Boris Johnson has given a confused and confusing speech – that’s the verdict on social media, at least – as the prime minister tried to put his premiership back on track.
Johnson spoke in Blackpool days after 148 of his own MPs – or 41% – voted to kick him out of No 10. And in an effort to ease their concerns about his leadership, the PM threw the kitchen sink at his problems as he lurched from policy to promise. Many struggled to find a coherent agenda at the heart of it.
Some couldn’t find the thread
While the address was supposed to focus on the housing crisis, it took some time to get there.
Johnson riffed about the government being “firmly on your side” in cutting living costs, and British farmers got a special mention.
“We do not grow many olives in this country that I am aware of – why do we have a tariff of 93p per kilo of Turkish olive oil?,” he said, curiously.
“Why do we have a tariff on bananas?

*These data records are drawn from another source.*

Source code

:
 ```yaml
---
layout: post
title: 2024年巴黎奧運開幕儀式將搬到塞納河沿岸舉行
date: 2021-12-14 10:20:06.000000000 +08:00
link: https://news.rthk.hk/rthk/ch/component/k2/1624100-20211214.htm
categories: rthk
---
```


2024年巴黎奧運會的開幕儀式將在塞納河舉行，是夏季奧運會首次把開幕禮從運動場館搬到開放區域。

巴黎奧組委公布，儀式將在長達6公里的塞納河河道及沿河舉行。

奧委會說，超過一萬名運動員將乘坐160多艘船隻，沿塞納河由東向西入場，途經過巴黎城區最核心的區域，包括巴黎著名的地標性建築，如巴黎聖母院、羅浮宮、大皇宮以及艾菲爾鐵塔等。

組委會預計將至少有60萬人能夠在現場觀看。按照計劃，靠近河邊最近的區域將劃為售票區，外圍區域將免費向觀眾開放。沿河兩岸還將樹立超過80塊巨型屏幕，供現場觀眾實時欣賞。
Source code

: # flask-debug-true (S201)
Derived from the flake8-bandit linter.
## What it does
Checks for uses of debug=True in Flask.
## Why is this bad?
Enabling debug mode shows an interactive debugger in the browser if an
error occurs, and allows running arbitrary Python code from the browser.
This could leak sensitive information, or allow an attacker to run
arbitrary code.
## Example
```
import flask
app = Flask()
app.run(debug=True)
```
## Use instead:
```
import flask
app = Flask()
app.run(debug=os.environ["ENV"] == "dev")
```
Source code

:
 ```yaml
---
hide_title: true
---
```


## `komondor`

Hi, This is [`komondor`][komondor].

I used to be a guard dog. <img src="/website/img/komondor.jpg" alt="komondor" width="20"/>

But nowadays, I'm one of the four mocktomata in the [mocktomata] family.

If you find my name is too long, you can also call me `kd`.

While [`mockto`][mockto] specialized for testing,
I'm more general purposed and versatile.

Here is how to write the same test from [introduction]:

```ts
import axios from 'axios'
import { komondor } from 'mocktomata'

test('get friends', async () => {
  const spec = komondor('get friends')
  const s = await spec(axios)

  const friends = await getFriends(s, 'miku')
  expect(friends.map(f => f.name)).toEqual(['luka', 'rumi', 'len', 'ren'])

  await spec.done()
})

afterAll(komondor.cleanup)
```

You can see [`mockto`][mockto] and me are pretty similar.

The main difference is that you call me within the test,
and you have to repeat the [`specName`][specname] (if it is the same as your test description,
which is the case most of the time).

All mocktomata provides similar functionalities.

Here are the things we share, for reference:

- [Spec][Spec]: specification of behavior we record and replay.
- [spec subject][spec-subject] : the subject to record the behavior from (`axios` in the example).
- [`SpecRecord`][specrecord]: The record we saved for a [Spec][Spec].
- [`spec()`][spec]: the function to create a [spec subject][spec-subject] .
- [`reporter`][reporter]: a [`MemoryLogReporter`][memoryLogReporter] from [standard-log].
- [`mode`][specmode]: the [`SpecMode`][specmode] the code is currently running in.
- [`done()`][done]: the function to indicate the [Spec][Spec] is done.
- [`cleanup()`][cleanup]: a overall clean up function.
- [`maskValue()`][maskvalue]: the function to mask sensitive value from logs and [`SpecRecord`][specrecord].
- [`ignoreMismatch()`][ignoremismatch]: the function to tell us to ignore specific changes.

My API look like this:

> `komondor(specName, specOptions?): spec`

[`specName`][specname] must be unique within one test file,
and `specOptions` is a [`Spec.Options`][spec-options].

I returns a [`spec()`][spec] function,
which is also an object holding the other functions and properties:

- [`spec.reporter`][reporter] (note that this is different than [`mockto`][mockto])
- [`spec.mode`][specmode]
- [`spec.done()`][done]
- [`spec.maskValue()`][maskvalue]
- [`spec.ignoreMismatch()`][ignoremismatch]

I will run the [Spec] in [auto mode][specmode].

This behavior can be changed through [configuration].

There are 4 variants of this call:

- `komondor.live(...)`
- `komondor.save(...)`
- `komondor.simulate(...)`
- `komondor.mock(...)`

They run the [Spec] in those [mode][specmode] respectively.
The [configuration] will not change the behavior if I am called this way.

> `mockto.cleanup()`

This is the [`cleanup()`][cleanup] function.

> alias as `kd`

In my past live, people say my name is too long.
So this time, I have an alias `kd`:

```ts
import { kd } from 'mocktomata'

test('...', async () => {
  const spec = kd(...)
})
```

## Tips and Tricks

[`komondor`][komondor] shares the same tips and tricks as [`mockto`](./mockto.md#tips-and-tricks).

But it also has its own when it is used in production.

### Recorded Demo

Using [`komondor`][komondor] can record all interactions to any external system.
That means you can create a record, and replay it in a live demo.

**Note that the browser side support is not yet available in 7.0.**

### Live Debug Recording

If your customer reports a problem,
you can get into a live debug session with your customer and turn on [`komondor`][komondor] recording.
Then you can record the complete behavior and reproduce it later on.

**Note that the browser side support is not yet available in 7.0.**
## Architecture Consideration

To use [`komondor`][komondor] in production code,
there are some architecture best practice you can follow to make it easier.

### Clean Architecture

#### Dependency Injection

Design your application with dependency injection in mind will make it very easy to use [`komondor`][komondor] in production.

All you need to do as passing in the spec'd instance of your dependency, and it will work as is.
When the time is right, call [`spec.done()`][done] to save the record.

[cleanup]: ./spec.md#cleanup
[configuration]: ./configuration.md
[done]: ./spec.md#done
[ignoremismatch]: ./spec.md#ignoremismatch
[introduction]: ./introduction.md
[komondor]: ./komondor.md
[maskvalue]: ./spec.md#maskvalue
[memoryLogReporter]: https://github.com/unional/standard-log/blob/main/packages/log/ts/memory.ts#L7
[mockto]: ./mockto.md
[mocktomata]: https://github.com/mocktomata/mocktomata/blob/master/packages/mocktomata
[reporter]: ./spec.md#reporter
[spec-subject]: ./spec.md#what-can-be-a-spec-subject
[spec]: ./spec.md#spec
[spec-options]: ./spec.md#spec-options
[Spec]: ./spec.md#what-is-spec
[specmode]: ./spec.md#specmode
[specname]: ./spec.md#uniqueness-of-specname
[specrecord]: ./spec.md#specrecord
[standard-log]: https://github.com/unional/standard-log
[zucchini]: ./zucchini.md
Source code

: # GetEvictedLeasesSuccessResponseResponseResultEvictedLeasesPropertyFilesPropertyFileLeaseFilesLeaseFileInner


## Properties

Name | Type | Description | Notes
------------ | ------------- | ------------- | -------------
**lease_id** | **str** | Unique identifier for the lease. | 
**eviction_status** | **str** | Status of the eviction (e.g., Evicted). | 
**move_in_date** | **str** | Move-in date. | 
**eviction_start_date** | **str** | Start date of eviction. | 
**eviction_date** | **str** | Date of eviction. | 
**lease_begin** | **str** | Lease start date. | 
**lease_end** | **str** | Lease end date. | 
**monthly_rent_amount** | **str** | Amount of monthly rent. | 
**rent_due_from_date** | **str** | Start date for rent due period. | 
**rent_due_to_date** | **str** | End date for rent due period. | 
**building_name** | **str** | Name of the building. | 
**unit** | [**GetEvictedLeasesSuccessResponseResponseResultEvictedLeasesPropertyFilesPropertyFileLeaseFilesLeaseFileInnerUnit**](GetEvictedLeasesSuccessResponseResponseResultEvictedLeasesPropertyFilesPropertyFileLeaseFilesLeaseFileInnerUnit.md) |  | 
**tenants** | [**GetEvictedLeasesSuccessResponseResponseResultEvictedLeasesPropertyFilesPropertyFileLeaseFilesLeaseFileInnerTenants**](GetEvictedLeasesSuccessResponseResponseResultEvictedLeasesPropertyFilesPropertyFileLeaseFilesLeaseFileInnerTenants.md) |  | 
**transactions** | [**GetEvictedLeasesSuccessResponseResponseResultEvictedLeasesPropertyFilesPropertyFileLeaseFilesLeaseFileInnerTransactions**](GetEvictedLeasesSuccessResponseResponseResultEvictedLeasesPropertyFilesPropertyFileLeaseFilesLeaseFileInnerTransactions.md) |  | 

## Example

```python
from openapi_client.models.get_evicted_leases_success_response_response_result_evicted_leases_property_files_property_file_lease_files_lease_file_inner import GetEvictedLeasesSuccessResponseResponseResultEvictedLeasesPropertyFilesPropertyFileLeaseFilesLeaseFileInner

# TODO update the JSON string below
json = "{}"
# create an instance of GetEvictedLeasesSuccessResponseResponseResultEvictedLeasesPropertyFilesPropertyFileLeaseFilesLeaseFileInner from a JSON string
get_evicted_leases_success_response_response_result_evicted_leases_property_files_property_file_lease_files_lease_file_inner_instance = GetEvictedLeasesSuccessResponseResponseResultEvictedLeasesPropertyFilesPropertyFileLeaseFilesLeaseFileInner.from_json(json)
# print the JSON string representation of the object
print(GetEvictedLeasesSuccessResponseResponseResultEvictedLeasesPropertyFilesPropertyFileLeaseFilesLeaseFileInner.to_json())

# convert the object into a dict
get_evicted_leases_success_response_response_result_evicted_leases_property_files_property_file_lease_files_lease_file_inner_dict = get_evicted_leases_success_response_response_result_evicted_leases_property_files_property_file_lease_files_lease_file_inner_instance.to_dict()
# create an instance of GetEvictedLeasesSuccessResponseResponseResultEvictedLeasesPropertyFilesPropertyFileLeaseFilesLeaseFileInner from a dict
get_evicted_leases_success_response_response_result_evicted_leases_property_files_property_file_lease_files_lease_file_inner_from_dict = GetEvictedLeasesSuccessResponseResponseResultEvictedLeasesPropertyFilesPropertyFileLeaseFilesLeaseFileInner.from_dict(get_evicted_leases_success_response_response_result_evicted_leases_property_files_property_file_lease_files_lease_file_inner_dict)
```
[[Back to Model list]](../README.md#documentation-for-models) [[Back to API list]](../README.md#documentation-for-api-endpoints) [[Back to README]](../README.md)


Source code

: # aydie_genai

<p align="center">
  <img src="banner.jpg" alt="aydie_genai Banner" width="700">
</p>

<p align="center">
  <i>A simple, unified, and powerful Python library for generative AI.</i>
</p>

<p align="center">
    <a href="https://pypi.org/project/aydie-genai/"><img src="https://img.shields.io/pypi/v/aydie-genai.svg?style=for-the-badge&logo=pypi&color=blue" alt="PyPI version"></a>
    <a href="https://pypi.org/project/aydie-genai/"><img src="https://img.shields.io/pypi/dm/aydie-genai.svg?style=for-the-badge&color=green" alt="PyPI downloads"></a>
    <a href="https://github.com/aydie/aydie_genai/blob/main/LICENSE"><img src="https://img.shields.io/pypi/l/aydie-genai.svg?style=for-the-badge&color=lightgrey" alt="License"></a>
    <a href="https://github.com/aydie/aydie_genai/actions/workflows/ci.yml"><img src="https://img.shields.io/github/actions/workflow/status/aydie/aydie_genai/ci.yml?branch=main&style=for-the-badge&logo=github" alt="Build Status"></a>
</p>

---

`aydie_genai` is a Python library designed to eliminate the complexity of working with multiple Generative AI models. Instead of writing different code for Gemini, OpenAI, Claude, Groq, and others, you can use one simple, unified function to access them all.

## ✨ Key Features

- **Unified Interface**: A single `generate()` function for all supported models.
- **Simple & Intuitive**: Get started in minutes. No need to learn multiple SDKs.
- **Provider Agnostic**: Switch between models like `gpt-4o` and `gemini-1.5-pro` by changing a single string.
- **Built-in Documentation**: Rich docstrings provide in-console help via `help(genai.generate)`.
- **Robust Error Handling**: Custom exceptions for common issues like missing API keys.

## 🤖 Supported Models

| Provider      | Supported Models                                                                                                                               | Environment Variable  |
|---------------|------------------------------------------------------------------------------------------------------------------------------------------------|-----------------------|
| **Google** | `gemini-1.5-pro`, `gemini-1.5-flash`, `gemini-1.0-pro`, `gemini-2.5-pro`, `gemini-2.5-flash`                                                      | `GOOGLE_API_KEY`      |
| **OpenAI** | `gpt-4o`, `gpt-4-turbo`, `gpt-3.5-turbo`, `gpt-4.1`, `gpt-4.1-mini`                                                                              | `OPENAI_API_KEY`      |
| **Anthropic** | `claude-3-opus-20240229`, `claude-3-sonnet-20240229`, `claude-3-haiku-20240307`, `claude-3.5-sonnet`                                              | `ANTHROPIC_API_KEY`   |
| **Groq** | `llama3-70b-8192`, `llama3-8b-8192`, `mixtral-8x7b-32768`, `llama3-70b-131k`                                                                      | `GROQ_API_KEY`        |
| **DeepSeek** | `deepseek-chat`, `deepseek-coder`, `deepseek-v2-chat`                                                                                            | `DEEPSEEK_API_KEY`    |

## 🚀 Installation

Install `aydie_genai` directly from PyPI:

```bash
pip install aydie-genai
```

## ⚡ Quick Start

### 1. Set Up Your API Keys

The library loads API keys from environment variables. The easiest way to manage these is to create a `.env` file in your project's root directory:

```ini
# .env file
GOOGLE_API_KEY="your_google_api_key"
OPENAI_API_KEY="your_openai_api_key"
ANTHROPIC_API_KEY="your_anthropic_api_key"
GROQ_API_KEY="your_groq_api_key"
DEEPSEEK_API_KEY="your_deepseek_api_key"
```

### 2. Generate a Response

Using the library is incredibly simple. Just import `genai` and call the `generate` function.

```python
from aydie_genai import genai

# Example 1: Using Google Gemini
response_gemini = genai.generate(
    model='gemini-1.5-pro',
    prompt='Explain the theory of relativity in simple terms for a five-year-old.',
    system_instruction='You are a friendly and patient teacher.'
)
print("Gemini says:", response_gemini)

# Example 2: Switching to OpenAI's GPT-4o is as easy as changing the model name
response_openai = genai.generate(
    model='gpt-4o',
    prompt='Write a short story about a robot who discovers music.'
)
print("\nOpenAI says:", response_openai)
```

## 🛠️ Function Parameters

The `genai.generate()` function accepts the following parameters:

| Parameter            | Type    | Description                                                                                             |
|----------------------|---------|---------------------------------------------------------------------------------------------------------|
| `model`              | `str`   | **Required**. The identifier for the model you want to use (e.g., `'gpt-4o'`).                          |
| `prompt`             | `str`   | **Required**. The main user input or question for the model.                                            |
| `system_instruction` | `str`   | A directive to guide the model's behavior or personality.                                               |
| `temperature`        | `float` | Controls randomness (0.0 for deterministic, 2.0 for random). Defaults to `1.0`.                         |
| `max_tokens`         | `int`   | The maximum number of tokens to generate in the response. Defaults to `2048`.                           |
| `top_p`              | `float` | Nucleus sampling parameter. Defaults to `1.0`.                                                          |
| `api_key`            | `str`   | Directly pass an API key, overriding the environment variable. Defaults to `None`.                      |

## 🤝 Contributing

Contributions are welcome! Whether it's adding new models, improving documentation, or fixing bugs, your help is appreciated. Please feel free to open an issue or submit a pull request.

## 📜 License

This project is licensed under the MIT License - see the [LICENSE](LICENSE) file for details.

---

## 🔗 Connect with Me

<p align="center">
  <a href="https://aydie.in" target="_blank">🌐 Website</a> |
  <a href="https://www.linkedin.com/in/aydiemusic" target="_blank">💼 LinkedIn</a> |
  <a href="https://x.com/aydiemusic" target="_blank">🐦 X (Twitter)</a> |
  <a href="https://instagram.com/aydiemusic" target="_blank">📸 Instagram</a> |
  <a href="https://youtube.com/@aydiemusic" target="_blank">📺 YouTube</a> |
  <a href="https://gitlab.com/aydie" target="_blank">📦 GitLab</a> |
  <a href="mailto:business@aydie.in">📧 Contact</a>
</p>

This is a truly amazing and versatile country, but as far as I know we don’t grow many bananas, not even in Blackpool.”
As ever, there was some wordplay
Johnson acknowledged the “spooling digits on the petrol pumps”, announced a “benefits to bricks” scheme, and vowed not to allow Vladimir Putin the “partial success of swallowing” some of Ukraine.
People were checking their watches.
He was perhaps not entirely across the detail
When he did get to housing, it didn’t go well.
Experts have panned two key announcements – extending the right to buy for housing association tenants and giving people receiving benefits the chance to use the cash to buy homes – and Johnson also refused to guarantee the government would meet its manifesto target of building 300,000 homes a year by the middle of the decade.
“I can’t give you a cast-iron guarantee that we’re going to get to a number in a particular year,” he said.
Manifesto promises are as close to “cast-iron guarantees” as you can get in politics.
It wouldn’t be a Johnson speech without a fact check
The prime minister also claimed he “built more social housing” as London Mayor than either Labour mayors of the capital, Ken Livingstone and Sadiq Khan.
Not strictly true, many pointed out.